> _TASK OBJECTIVE_
Reproduce the records word for word, from the first line to the line containing "제이쿼리의 문제는 화면이".

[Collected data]
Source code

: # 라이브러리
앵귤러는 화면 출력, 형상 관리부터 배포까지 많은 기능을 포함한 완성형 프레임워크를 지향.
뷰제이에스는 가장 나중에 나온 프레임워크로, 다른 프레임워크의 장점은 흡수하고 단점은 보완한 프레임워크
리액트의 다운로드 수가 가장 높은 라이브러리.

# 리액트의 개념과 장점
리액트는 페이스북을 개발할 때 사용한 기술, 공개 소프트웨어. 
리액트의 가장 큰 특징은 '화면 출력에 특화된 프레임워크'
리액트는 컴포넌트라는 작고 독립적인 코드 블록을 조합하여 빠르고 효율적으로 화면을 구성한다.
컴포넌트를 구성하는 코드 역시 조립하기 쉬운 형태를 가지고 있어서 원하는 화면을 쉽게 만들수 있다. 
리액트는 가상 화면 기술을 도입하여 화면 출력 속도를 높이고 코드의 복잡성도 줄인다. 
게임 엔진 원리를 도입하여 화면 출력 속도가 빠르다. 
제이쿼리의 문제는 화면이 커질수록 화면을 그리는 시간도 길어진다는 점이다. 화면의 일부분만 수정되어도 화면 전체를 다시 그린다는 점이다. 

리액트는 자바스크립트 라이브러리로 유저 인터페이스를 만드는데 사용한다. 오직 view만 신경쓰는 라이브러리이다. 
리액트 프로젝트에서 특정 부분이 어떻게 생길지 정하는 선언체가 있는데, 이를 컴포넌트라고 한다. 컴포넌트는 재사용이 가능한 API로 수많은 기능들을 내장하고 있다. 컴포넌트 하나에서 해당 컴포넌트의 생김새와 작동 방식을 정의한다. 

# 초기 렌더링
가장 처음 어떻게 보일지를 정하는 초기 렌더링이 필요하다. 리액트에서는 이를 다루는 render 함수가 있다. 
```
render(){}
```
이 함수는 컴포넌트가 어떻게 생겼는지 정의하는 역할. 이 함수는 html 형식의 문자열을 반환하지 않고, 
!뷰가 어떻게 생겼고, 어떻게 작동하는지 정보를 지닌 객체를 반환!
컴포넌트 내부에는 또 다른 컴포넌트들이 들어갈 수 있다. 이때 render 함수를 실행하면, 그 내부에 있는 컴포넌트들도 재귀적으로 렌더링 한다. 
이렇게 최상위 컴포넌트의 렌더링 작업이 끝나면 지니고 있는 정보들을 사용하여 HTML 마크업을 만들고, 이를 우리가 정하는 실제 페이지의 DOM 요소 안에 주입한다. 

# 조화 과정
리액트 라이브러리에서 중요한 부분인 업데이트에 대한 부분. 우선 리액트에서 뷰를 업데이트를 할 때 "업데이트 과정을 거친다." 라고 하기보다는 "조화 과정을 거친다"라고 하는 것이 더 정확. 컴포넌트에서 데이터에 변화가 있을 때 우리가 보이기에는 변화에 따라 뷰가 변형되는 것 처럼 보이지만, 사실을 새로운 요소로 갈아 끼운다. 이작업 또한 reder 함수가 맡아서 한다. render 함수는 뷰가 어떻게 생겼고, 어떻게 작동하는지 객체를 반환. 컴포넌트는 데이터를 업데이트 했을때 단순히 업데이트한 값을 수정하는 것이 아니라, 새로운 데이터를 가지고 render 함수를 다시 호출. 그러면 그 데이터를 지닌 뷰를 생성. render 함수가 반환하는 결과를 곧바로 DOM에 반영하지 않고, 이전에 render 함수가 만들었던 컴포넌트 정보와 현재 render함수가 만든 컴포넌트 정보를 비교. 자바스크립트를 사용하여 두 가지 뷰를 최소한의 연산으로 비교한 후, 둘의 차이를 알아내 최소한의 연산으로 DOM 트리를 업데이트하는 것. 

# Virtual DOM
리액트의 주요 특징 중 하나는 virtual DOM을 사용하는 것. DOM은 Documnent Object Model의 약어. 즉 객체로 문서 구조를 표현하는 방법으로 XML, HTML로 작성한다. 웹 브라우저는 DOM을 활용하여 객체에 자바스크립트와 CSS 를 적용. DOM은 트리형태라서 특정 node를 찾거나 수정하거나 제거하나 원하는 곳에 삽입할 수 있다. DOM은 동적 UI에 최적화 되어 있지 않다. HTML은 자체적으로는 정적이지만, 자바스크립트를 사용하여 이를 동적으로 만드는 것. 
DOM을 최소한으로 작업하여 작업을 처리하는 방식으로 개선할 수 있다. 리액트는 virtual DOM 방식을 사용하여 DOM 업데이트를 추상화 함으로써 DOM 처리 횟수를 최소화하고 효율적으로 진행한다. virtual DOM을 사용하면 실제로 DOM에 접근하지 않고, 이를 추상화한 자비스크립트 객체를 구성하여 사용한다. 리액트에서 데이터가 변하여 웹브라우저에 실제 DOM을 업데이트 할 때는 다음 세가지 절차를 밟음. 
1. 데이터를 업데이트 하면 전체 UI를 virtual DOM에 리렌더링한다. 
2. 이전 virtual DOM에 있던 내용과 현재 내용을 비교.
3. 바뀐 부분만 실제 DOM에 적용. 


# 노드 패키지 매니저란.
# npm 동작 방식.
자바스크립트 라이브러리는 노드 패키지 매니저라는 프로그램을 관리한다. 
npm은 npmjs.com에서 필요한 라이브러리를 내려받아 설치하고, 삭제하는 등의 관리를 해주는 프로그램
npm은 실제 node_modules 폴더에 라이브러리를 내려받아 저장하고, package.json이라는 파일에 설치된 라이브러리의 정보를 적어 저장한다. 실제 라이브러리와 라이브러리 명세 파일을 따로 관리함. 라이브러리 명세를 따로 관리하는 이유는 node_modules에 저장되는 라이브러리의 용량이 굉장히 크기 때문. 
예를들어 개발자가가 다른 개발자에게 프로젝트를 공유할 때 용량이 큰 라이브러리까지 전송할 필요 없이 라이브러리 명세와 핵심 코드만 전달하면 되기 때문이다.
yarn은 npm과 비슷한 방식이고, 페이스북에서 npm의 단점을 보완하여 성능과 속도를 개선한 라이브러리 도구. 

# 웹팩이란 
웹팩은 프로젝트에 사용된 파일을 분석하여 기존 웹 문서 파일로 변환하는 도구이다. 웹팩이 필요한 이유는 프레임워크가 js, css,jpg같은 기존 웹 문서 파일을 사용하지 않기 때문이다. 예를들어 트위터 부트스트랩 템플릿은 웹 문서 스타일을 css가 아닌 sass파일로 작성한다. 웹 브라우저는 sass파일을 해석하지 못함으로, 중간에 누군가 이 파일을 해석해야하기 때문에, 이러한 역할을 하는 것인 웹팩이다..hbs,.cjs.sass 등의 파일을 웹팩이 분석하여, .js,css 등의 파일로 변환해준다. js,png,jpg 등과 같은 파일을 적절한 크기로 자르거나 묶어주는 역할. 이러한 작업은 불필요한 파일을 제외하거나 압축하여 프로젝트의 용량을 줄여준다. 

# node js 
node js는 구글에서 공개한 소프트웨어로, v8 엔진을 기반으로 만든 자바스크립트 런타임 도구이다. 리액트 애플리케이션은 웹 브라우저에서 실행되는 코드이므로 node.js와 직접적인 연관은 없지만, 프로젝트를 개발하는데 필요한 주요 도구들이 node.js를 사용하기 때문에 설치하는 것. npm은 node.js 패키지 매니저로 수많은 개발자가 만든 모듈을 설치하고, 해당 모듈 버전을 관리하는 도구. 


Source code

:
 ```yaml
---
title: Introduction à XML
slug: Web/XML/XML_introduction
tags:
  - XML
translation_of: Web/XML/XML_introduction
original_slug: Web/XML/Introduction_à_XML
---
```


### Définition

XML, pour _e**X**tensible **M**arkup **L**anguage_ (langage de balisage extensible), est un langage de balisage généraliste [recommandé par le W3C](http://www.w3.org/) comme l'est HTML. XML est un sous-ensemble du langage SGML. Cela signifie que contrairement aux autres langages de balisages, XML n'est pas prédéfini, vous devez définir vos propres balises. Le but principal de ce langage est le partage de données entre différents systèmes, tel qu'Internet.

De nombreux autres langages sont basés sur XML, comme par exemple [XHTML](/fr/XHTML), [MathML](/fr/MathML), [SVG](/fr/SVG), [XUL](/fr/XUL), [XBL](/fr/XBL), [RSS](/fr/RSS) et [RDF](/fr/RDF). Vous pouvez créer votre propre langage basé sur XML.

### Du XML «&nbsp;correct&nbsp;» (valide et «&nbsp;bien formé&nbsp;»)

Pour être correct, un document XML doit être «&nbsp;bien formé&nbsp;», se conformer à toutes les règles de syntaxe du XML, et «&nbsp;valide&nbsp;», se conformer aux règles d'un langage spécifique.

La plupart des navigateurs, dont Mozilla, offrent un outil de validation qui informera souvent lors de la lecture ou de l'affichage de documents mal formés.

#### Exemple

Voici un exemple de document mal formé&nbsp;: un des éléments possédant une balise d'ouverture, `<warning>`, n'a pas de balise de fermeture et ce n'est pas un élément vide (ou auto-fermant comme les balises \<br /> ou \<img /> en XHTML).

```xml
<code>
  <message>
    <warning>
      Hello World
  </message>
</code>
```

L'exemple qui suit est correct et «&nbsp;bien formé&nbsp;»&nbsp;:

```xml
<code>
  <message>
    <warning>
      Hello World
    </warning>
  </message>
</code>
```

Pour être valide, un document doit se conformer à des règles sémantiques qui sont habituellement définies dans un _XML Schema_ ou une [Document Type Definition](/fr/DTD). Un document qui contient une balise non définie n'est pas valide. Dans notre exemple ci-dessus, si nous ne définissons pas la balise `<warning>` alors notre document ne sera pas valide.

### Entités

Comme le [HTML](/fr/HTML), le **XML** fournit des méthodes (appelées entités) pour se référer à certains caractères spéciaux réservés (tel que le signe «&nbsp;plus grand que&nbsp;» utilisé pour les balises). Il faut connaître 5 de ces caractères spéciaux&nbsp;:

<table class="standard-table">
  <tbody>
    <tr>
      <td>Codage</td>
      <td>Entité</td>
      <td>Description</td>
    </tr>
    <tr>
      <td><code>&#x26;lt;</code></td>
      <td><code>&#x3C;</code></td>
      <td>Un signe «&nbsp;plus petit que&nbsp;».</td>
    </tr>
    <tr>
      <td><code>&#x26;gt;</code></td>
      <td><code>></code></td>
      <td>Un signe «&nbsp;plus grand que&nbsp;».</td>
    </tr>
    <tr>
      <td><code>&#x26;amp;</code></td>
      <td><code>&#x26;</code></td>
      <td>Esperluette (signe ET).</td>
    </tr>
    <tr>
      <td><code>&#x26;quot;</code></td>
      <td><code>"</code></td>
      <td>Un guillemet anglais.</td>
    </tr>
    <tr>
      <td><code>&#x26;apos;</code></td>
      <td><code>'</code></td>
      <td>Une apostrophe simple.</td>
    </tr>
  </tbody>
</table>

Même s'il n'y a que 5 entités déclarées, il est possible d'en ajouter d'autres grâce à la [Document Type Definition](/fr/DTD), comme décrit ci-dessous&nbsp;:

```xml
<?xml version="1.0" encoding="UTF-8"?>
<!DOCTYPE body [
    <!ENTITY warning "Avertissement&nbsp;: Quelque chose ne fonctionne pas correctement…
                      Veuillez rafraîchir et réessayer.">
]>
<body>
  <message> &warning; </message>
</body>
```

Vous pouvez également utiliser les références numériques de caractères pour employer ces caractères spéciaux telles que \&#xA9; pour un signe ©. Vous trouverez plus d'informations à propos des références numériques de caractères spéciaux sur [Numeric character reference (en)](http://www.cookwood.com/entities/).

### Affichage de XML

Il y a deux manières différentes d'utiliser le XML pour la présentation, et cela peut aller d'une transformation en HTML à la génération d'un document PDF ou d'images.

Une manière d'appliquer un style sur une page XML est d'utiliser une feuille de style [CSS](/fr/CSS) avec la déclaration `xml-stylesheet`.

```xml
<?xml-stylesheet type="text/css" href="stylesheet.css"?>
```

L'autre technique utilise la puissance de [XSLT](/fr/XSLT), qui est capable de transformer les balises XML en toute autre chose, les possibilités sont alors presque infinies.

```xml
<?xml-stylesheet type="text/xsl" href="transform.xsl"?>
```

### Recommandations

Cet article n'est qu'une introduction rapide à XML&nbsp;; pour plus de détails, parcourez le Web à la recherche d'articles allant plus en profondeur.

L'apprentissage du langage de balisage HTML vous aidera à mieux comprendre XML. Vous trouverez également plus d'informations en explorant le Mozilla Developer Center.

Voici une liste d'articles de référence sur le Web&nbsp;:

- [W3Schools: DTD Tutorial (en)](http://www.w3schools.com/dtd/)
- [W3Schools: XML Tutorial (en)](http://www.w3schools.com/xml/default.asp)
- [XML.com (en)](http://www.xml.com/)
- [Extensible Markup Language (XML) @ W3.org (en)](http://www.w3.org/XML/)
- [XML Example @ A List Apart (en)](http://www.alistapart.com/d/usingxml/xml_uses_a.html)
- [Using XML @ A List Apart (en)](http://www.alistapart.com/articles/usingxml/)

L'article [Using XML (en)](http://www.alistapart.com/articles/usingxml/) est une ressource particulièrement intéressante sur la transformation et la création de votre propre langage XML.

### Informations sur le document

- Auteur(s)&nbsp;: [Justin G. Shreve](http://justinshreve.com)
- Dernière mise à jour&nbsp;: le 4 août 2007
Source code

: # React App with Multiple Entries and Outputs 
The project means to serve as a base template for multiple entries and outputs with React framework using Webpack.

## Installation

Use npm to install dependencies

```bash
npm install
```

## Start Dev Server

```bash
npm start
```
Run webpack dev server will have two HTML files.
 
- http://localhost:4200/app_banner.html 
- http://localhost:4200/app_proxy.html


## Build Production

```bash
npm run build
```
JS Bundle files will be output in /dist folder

> _RESPONSE TO THIS TASK_
Source code

: # 라이브러리
앵귤러는 화면 출력, 형상 관리부터 배포까지 많은 기능을 포함한 완성형 프레임워크를 지향.
뷰제이에스는 가장 나중에 나온 프레임워크로, 다른 프레임워크의 장점은 흡수하고 단점은 보완한 프레임워크
리액트의 다운로드 수가 가장 높은 라이브러리.

# 리액트의 개념과 장점
리액트는 페이스북을 개발할 때 사용한 기술, 공개 소프트웨어. 
리액트의 가장 큰 특징은 '화면 출력에 특화된 프레임워크'
리액트는 컴포넌트라는 작고 독립적인 코드 블록을 조합하여 빠르고 효율적으로 화면을 구성한다.
컴포넌트를 구성하는 코드 역시 조립하기 쉬운 형태를 가지고 있어서 원하는 화면을 쉽게 만들수 있다. 
리액트는 가상 화면 기술을 도입하여 화면 출력 속도를 높이고 코드의 복잡성도 줄인다. 
게임 엔진 원리를 도입하여 화면 출력 속도가 빠르다. 
제이쿼리의 문제는 화면이 커질수록 화면을 그리는 시간도 길어진다는 점이다. 화면의 일부분만 수정되어도 화면 전체를 다시 그린다는 점이다. 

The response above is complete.